- _Your task_
What lines of the data include the string "href"? Copy them all.

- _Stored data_

+ + + +

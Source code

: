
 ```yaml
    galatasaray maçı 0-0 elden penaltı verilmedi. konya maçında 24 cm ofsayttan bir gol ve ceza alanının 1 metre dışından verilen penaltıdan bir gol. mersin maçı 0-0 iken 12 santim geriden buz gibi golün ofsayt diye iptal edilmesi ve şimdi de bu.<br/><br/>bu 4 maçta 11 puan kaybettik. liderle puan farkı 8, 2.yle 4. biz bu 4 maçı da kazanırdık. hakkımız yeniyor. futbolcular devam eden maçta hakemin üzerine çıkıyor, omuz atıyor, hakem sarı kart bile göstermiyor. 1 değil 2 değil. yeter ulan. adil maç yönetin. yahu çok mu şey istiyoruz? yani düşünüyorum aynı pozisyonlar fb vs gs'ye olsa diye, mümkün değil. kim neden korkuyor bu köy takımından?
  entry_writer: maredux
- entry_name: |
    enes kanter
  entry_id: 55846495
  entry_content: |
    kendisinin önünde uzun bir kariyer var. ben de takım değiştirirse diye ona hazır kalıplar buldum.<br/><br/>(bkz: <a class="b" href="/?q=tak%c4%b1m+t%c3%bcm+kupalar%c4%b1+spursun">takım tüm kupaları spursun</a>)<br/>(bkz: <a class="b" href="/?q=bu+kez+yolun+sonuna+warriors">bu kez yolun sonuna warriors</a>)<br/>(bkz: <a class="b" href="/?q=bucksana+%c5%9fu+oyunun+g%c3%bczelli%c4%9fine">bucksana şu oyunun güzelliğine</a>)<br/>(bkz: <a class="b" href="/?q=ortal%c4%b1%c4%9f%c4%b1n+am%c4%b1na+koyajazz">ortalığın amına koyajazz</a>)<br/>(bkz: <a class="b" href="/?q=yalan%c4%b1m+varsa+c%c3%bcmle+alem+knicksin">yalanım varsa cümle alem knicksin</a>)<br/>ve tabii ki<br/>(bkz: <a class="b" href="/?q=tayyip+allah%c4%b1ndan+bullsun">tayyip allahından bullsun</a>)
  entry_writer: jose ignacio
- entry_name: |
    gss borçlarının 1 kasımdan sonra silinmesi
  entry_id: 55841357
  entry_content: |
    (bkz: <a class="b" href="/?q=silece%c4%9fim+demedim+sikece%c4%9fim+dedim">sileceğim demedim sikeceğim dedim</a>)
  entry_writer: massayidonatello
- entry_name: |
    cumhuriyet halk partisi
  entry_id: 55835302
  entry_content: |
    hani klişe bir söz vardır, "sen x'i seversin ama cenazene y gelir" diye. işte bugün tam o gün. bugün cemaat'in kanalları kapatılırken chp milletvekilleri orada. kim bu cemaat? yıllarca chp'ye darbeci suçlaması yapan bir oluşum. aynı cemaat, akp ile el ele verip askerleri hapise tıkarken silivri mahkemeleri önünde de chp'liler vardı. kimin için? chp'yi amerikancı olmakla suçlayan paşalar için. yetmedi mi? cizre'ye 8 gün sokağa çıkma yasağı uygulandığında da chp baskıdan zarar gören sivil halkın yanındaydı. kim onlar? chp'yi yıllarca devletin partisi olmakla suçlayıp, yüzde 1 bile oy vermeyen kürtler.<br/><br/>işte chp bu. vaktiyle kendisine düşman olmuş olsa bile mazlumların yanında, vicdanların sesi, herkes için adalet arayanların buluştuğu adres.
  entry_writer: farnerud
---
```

+ + + +

- _Your response_
    kendisinin önünde uzun bir kariyer var. ben de takım değiştirirse diye ona hazır kalıplar buldum.<br/><br/>(bkz: <a class="b" href="/?q=tak%c4%b1m+t%c3%bcm+kupalar%c4%b1+spursun">takım tüm kupaları spursun</a>)<br/>(bkz: <a class="b" href="/?q=bu+kez+yolun+sonuna+warriors">bu kez yolun sonuna warriors</a>)<br/>(bkz: <a class="b" href="/?q=bucksana+%c5%9fu+oyunun+g%c3%bczelli%c4%9fine">bucksana şu oyunun güzelliğine</a>)<br/>(bkz: <a class="b" href="/?q=ortal%c4%b1%c4%9f%c4%b1n+am%c4%b1na+koyajazz">ortalığın amına koyajazz</a>)<br/>(bkz: <a class="b" href="/?q=yalan%c4%b1m+varsa+c%c3%bcmle+alem+knicksin">yalanım varsa cümle alem knicksin</a>)<br/>ve tabii ki<br/>(bkz: <a class="b" href="/?q=tayyip+allah%c4%b1ndan+bullsun">tayyip allahından bullsun</a>)
    (bkz: <a class="b" href="/?q=silece%c4%9fim+demedim+sikece%c4%9fim+dedim">sileceğim demedim sikeceğim dedim</a>)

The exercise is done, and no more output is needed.